Enter Computational Photography
It isn’t just the number of lenses, but how they are used. Conventional photography needs large sensors and lenses to capture the most light. The Light-made devices uses computational photography, a method of constructing photos algorithmically from data. Multiple small image-sensors take photos with different exposures, which are stitched together using software.
Multiple lenses for smartphone photography are already popular. Samsung, Apple, Nokia and other manufacturers use 2-3 lenses for their cameras. Light has used upto 16 lenses. The lenses have different focal lengths – 28mm, 70mm and 150 mm – depending on the zoom levels in the shot.
Together with Light’s proprietary algorithm, the L-16 hopes to offer the same degree of control over a shot as professional cameras. All this without having lenses protrude from the back. Light’s cameras use a ‘folded lens’, where mirrors in the camera’s body collect light at 45 degree angles. The mirrors adjust to determine the amount of light that each lens can capture.
Zoom and shutter speed are adjustable when shooting, while depth of field, focus and exposure can be changed later. The other aspect is that Light’s software allows other applications to be built over it. Once the file is made open source, third party developers could code AR/VR functionalities.
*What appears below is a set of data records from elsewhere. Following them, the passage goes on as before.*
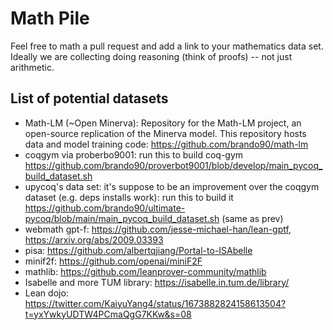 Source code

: # Math Pile

Feel free to math a pull request and add a link to your mathematics data set. 
Ideally we are collecting doing reasoning (think of proofs) -- not just arithmetic. 

## List of potential datasets
- Math-LM (~Open Minerva): Repository for the Math-LM project, an open-source replication of the Minerva model. This repository hosts data and model training code: https://github.com/brando90/math-lm
- coqgym via proberbo9001: run this to build coq-gym https://github.com/brando90/proverbot9001/blob/develop/main_pycoq_build_dataset.sh
- upycoq's data set: it's suppose to be an improvement over the coqgym dataset (e.g. deps installs work): run this to build it https://github.com/brando90/ultimate-pycoq/blob/main/main_pycoq_build_dataset.sh (same as prev)
- webmath gpt-f: https://github.com/jesse-michael-han/lean-gptf, https://arxiv.org/abs/2009.03393
- pisa: https://github.com/albertqjiang/Portal-to-ISAbelle
- minif2f: https://github.com/openai/miniF2F
- mathlib: https://github.com/leanprover-community/mathlib
- Isabelle and more TUM library: https://isabelle.in.tum.de/library/
- Lean dojo: https://twitter.com/KaiyuYang4/status/1673882824158613504?t=yxYwkyUDTW4PCmaQgG7KKw&s=08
For instance, interior decorators could use just the image of a room to figure out dimensions, placement of objects and the colour of the walls. In e-commerce, Amazon could recommend kitchen appliances and other fitments by scanning the photo that you uploaded. Telemedicine could also benefit from this; doctors would be able to know the exact size of a wound or swelling.
While Light’s technology is promising, the devices are far from perfect. Slow performance is reported while shooting quickly. The desktop software – through which much of the editing is possible – takes upto 30 minutes to render a single image. Light has attempted to address some of those issues with software updates.
Light solved a lot of engineering problems by getting this far. When their L-16 was launched in 2015, it kick-started the smartphone photography revolution. The company is attempting to push the envelope again with its nine-lens phone prototype this year. The future is Light.